The $log$ of the spin-spin correlations vs. $logp$ in the FM phase for $J_2=-2.0$. This data is generated by varying $J_1$ from 0 (the left-most points) to $-4$ using DMRG ($L=206$, and states kept=32). Here, 1-L in the plot legends denotes $\langle {\sigma }_1^x{\sigma }_L^x\rangle$, and likewise for the other correlations. The “bulk” is a correlation between two faraway spins that are also far away from the ends. The inset zooms in the data near $J_1=-4$.

Figure 8

The $log{p}_i$ vs. $logp$ in the FM phase. Here, $p_i=\langle {\sigma }_i^x\rangle$. This data is from a CMFT calculation, wherein the cluster is built using DMRG ($L=206$, states kept $=32$). It shows that $p_1$ goes as $p^4$, while $p_2$ and $p_3$ approach the bulk ($\sim p$), as $J_1$ goes deep into the FM phase (toward the upper-right corner).

Figure 9

Free-ends DMRG. While the shaded parts of the left and right blocks are iteratively renormalized, the two boundary spins on each side are kept unrenormalized.

Figure 10

The $log{\rho }_{2,L-1}^x$ vs. $log{p}_{\mathrm{ds}}^{}$ from a DMRG calculation ($L=106$, and states kept = 64) in the DS-AFM phase for two different values of $J_1$. This data is generated by varying $J_2$ from the upper critical line (in Fig. 6) to $J_2=8$. (Inset) The $log$ of ${\rho }_{1,L}^x$, ${\rho }_{1,L-1}^x$, and ${\rho }_{2,L}^x$ vs. $log{p}_{\mathrm{ds}}^{}$. Here, and in the following figures, $J_2$ increase toward the upper-right corner.

Figure 11

The $log{p}_i$ vs. $log{p}_{\mathrm{ds}}$ from CMFT (combined with DMRG; $L=206$, states kept $=16$) calculations in the DS-AFM phase.
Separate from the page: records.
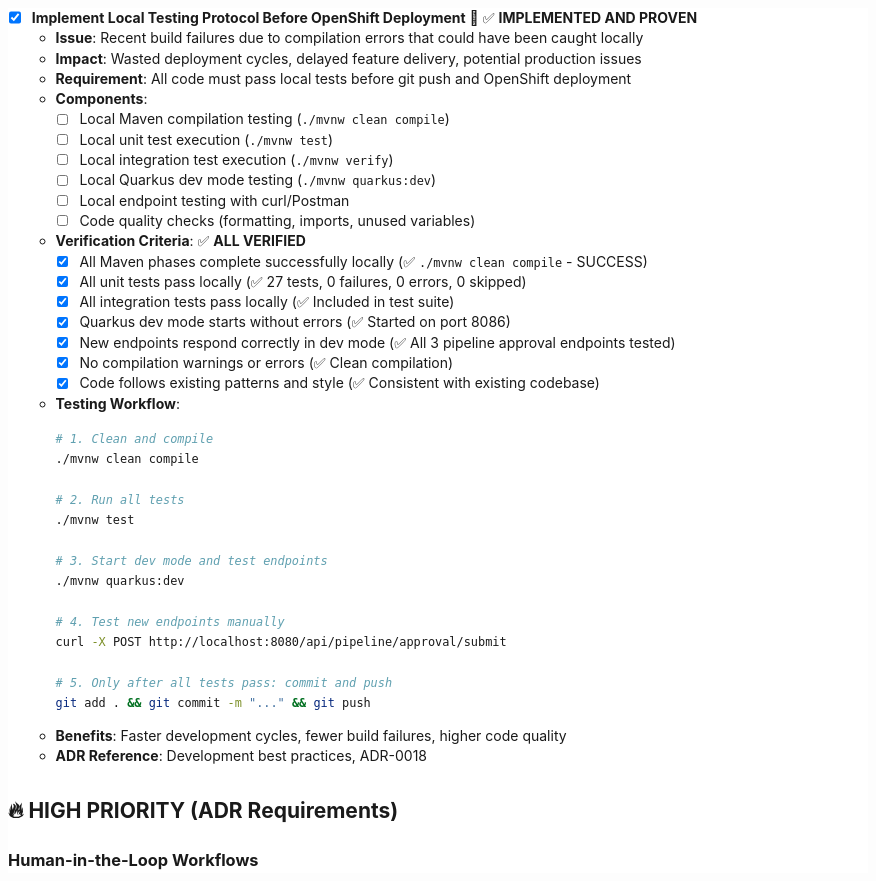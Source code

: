 - [x] **Implement Local Testing Protocol Before OpenShift Deployment** 🧪 ✅ **IMPLEMENTED AND PROVEN**
  - **Issue**: Recent build failures due to compilation errors that could have been caught locally
  - **Impact**: Wasted deployment cycles, delayed feature delivery, potential production issues
  - **Requirement**: All code must pass local tests before git push and OpenShift deployment
  - **Components**:
    - [ ] Local Maven compilation testing (`./mvnw clean compile`)
    - [ ] Local unit test execution (`./mvnw test`)
    - [ ] Local integration test execution (`./mvnw verify`)
    - [ ] Local Quarkus dev mode testing (`./mvnw quarkus:dev`)
    - [ ] Local endpoint testing with curl/Postman
    - [ ] Code quality checks (formatting, imports, unused variables)
  - **Verification Criteria**: ✅ **ALL VERIFIED**
    - [x] All Maven phases complete successfully locally (✅ `./mvnw clean compile` - SUCCESS)
    - [x] All unit tests pass locally (✅ 27 tests, 0 failures, 0 errors, 0 skipped)
    - [x] All integration tests pass locally (✅ Included in test suite)
    - [x] Quarkus dev mode starts without errors (✅ Started on port 8086)
    - [x] New endpoints respond correctly in dev mode (✅ All 3 pipeline approval endpoints tested)
    - [x] No compilation warnings or errors (✅ Clean compilation)
    - [x] Code follows existing patterns and style (✅ Consistent with existing codebase)
  - **Testing Workflow**:
    ```bash
    # 1. Clean and compile
    ./mvnw clean compile

    # 2. Run all tests
    ./mvnw test

    # 3. Start dev mode and test endpoints
    ./mvnw quarkus:dev

    # 4. Test new endpoints manually
    curl -X POST http://localhost:8080/api/pipeline/approval/submit

    # 5. Only after all tests pass: commit and push
    git add . && git commit -m "..." && git push
    ```
  - **Benefits**: Faster development cycles, fewer build failures, higher code quality
  - **ADR Reference**: Development best practices, ADR-0018

## 🔥 HIGH PRIORITY (ADR Requirements)

### Human-in-the-Loop Workflows
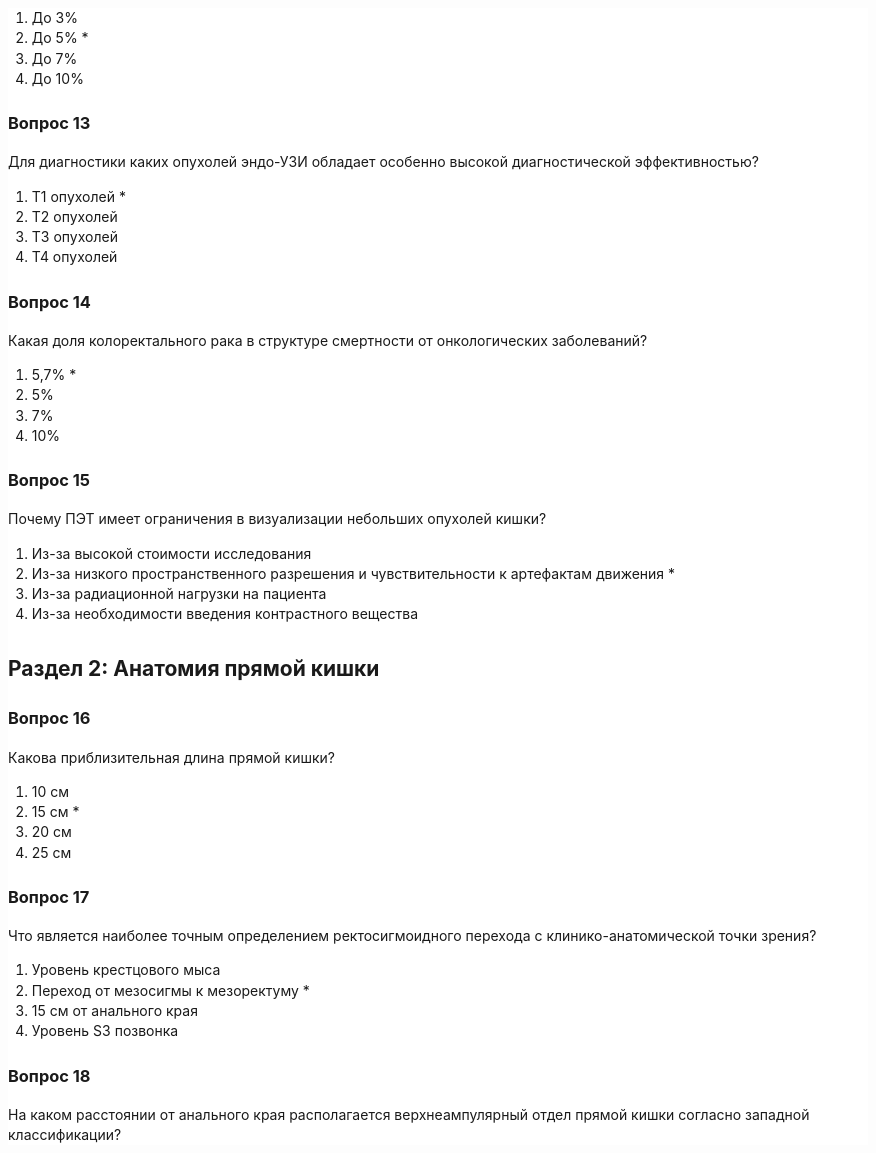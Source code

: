 
1) До 3%
2) До 5% *
3) До 7%
4) До 10%

### Вопрос 13
Для диагностики каких опухолей эндо-УЗИ обладает особенно высокой диагностической эффективностью?


1) Т1 опухолей *
2) Т2 опухолей
3) Т3 опухолей
4) Т4 опухолей

### Вопрос 14
Какая доля колоректального рака в структуре смертности от онкологических заболеваний?


1) 5,7% *
2) 5%
3) 7%
4) 10%

### Вопрос 15
Почему ПЭТ имеет ограничения в визуализации небольших опухолей кишки?


1) Из-за высокой стоимости исследования
2) Из-за низкого пространственного разрешения и чувствительности к артефактам движения *
3) Из-за радиационной нагрузки на пациента
4) Из-за необходимости введения контрастного вещества

## Раздел 2: Анатомия прямой кишки

### Вопрос 16
Какова приблизительная длина прямой кишки?


1) 10 см
2) 15 см *
3) 20 см
4) 25 см

### Вопрос 17
Что является наиболее точным определением ректосигмоидного перехода с клинико-анатомической точки зрения?


1) Уровень крестцового мыса
2) Переход от мезосигмы к мезоректуму *
3) 15 см от анального края
4) Уровень S3 позвонка

### Вопрос 18
На каком расстоянии от анального края располагается верхнеампулярный отдел прямой кишки согласно западной классификации?
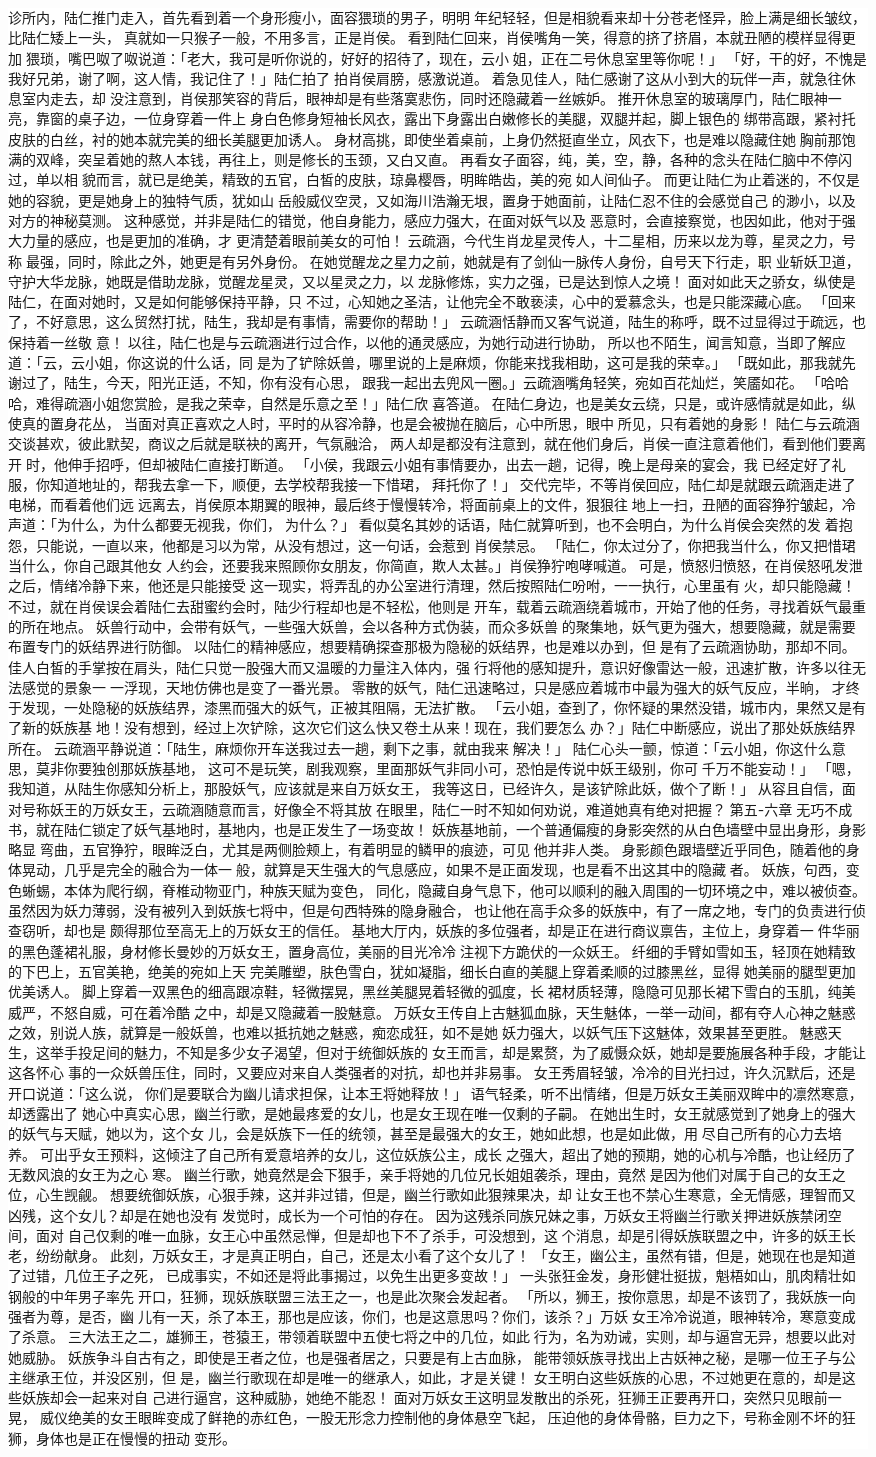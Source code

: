 诊所内，陆仁推门走入，首先看到着一个身形瘦小，面容猥琐的男子，明明 年纪轻轻，但是相貌看来却十分苍老怪异，脸上满是细长皱纹，比陆仁矮上一头， 真就如一只猴子一般，不用多言，正是肖侯。
看到陆仁回来，肖侯嘴角一笑，得意的挤了挤眉，本就丑陋的模样显得更加 猥琐，嘴巴呶了呶说道：「老大，我可是听你说的，好好的招待了，现在，云小 姐，正在二号休息室里等你呢！」
「好，干的好，不愧是我好兄弟，谢了啊，这人情，我记住了！」陆仁拍了 拍肖侯肩膀，感激说道。
着急见佳人，陆仁感谢了这从小到大的玩伴一声，就急往休息室内走去，却 没注意到，肖侯那笑容的背后，眼神却是有些落寞悲伤，同时还隐藏着一丝嫉妒。
推开休息室的玻璃厚门，陆仁眼神一亮，靠窗的桌子边，一位身穿着一件上 身白色修身短袖长风衣，露出下身露出白嫩修长的美腿，双腿并起，脚上银色的 绑带高跟，紧衬托皮肤的白丝，衬的她本就完美的细长美腿更加诱人。
身材高挑，即使坐着桌前，上身仍然挺直坐立，风衣下，也是难以隐藏住她 胸前那饱满的双峰，突呈着她的熬人本钱，再往上，则是修长的玉颈，又白又直。
再看女子面容，纯，美，空，静，各种的念头在陆仁脑中不停闪过，单以相 貌而言，就已是绝美，精致的五官，白皙的皮肤，琼鼻樱唇，明眸皓齿，美的宛 如人间仙子。
而更让陆仁为止着迷的，不仅是她的容貌，更是她身上的独特气质，犹如山 岳般威仪空灵，又如海川浩瀚无垠，置身于她面前，让陆仁忍不住的会感觉自己 的渺小，以及对方的神秘莫测。
这种感觉，并非是陆仁的错觉，他自身能力，感应力强大，在面对妖气以及 恶意时，会直接察觉，也因如此，他对于强大力量的感应，也是更加的准确，才 更清楚着眼前美女的可怕！
云疏涵，今代生肖龙星灵传人，十二星相，历来以龙为尊，星灵之力，号称 最强，同时，除此之外，她更是有另外身份。
在她觉醒龙之星力之前，她就是有了剑仙一脉传人身份，自号天下行走，职 业斩妖卫道，守护大华龙脉，她既是借助龙脉，觉醒龙星灵，又以星灵之力，以 龙脉修炼，实力之强，已是达到惊人之境！
面对如此天之骄女，纵使是陆仁，在面对她时，又是如何能够保持平静，只 不过，心知她之圣洁，让他完全不敢亵渎，心中的爱慕念头，也是只能深藏心底。
「回来了，不好意思，这么贸然打扰，陆生，我却是有事情，需要你的帮助！」 云疏涵恬静而又客气说道，陆生的称呼，既不过显得过于疏远，也保持着一丝敬 意！
以往，陆仁也是与云疏涵进行过合作，以他的通灵感应，为她行动进行协助， 所以也不陌生，闻言知意，当即了解应道：「云，云小姐，你这说的什么话，同 是为了铲除妖兽，哪里说的上是麻烦，你能来找我相助，这可是我的荣幸。」
「既如此，那我就先谢过了，陆生，今天，阳光正适，不知，你有没有心思， 跟我一起出去兜风一圈。」云疏涵嘴角轻笑，宛如百花灿烂，笑靥如花。
「哈哈哈，难得疏涵小姐您赏脸，是我之荣幸，自然是乐意之至！」陆仁欣 喜答道。
在陆仁身边，也是美女云绕，只是，或许感情就是如此，纵使真的置身花丛， 当面对真正喜欢之人时，平时的从容冷静，也是会被抛在脑后，心中所思，眼中 所见，只有着她的身影！
陆仁与云疏涵交谈甚欢，彼此默契，商议之后就是联袂的离开，气氛融洽， 两人却是都没有注意到，就在他们身后，肖侯一直注意着他们，看到他们要离开 时，他伸手招呼，但却被陆仁直接打断道。
「小侯，我跟云小姐有事情要办，出去一趟，记得，晚上是母亲的宴会，我 已经定好了礼服，你知道地址的，帮我去拿一下，顺便，去学校帮我接一下惜珺， 拜托你了！」
交代完毕，不等肖侯回应，陆仁却是就跟云疏涵走进了电梯，而看着他们远 远离去，肖侯原本期翼的眼神，最后终于慢慢转冷，将面前桌上的文件，狠狠往 地上一扫，丑陋的面容狰狞皱起，冷声道：「为什么，为什么都要无视我，你们， 为什么？」
看似莫名其妙的话语，陆仁就算听到，也不会明白，为什么肖侯会突然的发 着抱怨，只能说，一直以来，他都是习以为常，从没有想过，这一句话，会惹到 肖侯禁忌。
「陆仁，你太过分了，你把我当什么，你又把惜珺当什么，你自己跟其他女 人约会，还要我来照顾你女朋友，你简直，欺人太甚。」肖侯狰狞咆哮喊道。
可是，愤怒归愤怒，在肖侯怒吼发泄之后，情绪冷静下来，他还是只能接受 这一现实，将弄乱的办公室进行清理，然后按照陆仁吩咐，一一执行，心里虽有 火，却只能隐藏！
不过，就在肖侯误会着陆仁去甜蜜约会时，陆少行程却也是不轻松，他则是 开车，载着云疏涵绕着城市，开始了他的任务，寻找着妖气最重的所在地点。
妖兽行动中，会带有妖气，一些强大妖兽，会以各种方式伪装，而众多妖兽 的聚集地，妖气更为强大，想要隐藏，就是需要布置专门的妖结界进行防御。
以陆仁的精神感应，想要精确探查那极为隐秘的妖结界，也是难以办到，但 是有了云疏涵协助，那却不同。
佳人白皙的手掌按在肩头，陆仁只觉一股强大而又温暖的力量注入体内，强 行将他的感知提升，意识好像雷达一般，迅速扩散，许多以往无法感觉的景象一 一浮现，天地仿佛也是变了一番光景。
零散的妖气，陆仁迅速略过，只是感应着城市中最为强大的妖气反应，半晌， 才终于发现，一处隐秘的妖族结界，漆黑而强大的妖气，正被其阻隔，无法扩散。
「云小姐，查到了，你怀疑的果然没错，城市内，果然又是有了新的妖族基 地！没有想到，经过上次铲除，这次它们这么快又卷土从来！现在，我们要怎么 办？」陆仁中断感应，说出了那处妖族结界所在。
云疏涵平静说道：「陆生，麻烦你开车送我过去一趟，剩下之事，就由我来 解决！」
陆仁心头一颤，惊道：「云小姐，你这什么意思，莫非你要独创那妖族基地， 这可不是玩笑，剧我观察，里面那妖气非同小可，恐怕是传说中妖王级别，你可 千万不能妄动！」
「嗯，我知道，从陆生你感知分析上，那股妖气，应该就是来自万妖女王， 我等这日，已经许久，是该铲除此妖，做个了断！」
从容且自信，面对号称妖王的万妖女王，云疏涵随意而言，好像全不将其放 在眼里，陆仁一时不知如何劝说，难道她真有绝对把握？
第五-六章
无巧不成书，就在陆仁锁定了妖气基地时，基地内，也是正发生了一场变故！
妖族基地前，一个普通偏瘦的身影突然的从白色墙壁中显出身形，身影略显 弯曲，五官狰狞，眼眸泛白，尤其是两侧脸颊上，有着明显的鳞甲的痕迹，可见 他并非人类。
身影颜色跟墙壁近乎同色，随着他的身体晃动，几乎是完全的融合为一体一 般，就算是天生强大的气息感应，如果不是正面发现，也是看不出这其中的隐藏 者。
妖族，句西，变色蜥蜴，本体为爬行纲，脊椎动物亚门，种族天赋为变色， 同化，隐藏自身气息下，他可以顺利的融入周围的一切环境之中，难以被侦查。
虽然因为妖力薄弱，没有被列入到妖族七将中，但是句西特殊的隐身融合， 也让他在高手众多的妖族中，有了一席之地，专门的负责进行侦查窃听，却也是 颇得那位至高无上的万妖女王的信任。
基地大厅内，妖族的多位强者，却是正在进行商议禀告，主位上，身穿着一 件华丽的黑色蓬裙礼服，身材修长曼妙的万妖女王，置身高位，美丽的目光冷冷 注视下方跪伏的一众妖王。
纤细的手臂如雪如玉，轻顶在她精致的下巴上，五官美艳，绝美的宛如上天 完美雕塑，肤色雪白，犹如凝脂，细长白直的美腿上穿着柔顺的过膝黑丝，显得 她美丽的腿型更加优美诱人。
脚上穿着一双黑色的细高跟凉鞋，轻微摆晃，黑丝美腿晃着轻微的弧度，长 裙材质轻薄，隐隐可见那长裙下雪白的玉肌，纯美威严，不怒自威，可在着冷酷 之中，却是又隐藏着一股魅意。
万妖女王传自上古魅狐血脉，天生魅体，一举一动间，都有夺人心神之魅惑 之效，别说人族，就算是一般妖兽，也难以抵抗她之魅惑，痴恋成狂，如不是她 妖力强大，以妖气压下这魅体，效果甚至更胜。
魅惑天生，这举手投足间的魅力，不知是多少女子渴望，但对于统御妖族的 女王而言，却是累赘，为了威慑众妖，她却是要施展各种手段，才能让这各怀心 事的一众妖兽压住，同时，又要应对来自人类强者的对抗，却也并非易事。
女王秀眉轻皱，冷冷的目光扫过，许久沉默后，还是开口说道：「这么说， 你们是要联合为幽儿请求担保，让本王将她释放！」
语气轻柔，听不出情绪，但是万妖女王美丽双眸中的凛然寒意，却透露出了 她心中真实心思，幽兰行歌，是她最疼爱的女儿，也是女王现在唯一仅剩的子嗣。
在她出生时，女王就感觉到了她身上的强大的妖气与天赋，她以为，这个女 儿，会是妖族下一任的统领，甚至是最强大的女王，她如此想，也是如此做，用 尽自己所有的心力去培养。
可出乎女王预料，这倾注了自己所有爱意培养的女儿，这位妖族公主，成长 之强大，超出了她的预期，她的心机与冷酷，也让经历了无数风浪的女王为之心 寒。
幽兰行歌，她竟然是会下狠手，亲手将她的几位兄长姐姐袭杀，理由，竟然 是因为他们对属于自己的女王之位，心生觊觎。
想要统御妖族，心狠手辣，这并非过错，但是，幽兰行歌如此狠辣果决，却 让女王也不禁心生寒意，全无情感，理智而又凶残，这个女儿？却是在她也没有 发觉时，成长为一个可怕的存在。
因为这残杀同族兄妹之事，万妖女王将幽兰行歌关押进妖族禁闭空间，面对 自己仅剩的唯一血脉，女王心中虽然忌惮，但是却也下不了杀手，可没想到，这 个消息，却是引得妖族联盟之中，许多的妖王长老，纷纷献身。
此刻，万妖女王，才是真正明白，自己，还是太小看了这个女儿了！
「女王，幽公主，虽然有错，但是，她现在也是知道了过错，几位王子之死， 已成事实，不如还是将此事揭过，以免生出更多变故！」
一头张狂金发，身形健壮挺拔，魁梧如山，肌肉精壮如钢般的中年男子率先 开口，狂狮，现妖族联盟三法王之一，也是此次聚会发起者。
「所以，狮王，按你意思，却是不该罚了，我妖族一向强者为尊，是否，幽 儿有一天，杀了本王，那也是应该，你们，也是这意思吗？你们，该杀？」万妖 女王冷冷说道，眼神转冷，寒意变成了杀意。
三大法王之二，雄狮王，苍猿王，带领着联盟中五使七将之中的几位，如此 行为，名为劝诫，实则，却与逼宫无异，想要以此对她威胁。
妖族争斗自古有之，即使是王者之位，也是强者居之，只要是有上古血脉， 能带领妖族寻找出上古妖神之秘，是哪一位王子与公主继承王位，并没区别，但 是，幽兰行歌现在却是唯一的继承人，如此，才是关键！
女王明白这些妖族的心思，不过她更在意的，却是这些妖族却会一起来对自 己进行逼宫，这种威胁，她绝不能忍！
面对万妖女王这明显发散出的杀死，狂狮王正要再开口，突然只见眼前一晃， 威仪绝美的女王眼眸变成了鲜艳的赤红色，一股无形念力控制他的身体悬空飞起， 压迫他的身体骨骼，巨力之下，号称金刚不坏的狂狮，身体也是正在慢慢的扭动 变形。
It shows that $p_1$ and $p_2$ always follow $p_{\mathrm{ds}}^4$ behavior, while the rest of the $p_i$'s are always bulk.

Figure 12

Exact numerical diagonalization results for the $log$ of various end-to-end correlations in the ground state of $\widehat{H}$ for 16 spins.

Figure 13

The quantum phase diagram of the $J_1-J_2$ Ising chain in a transverse field ($h=1$), characterized in terms of the number of edge modes in each phase.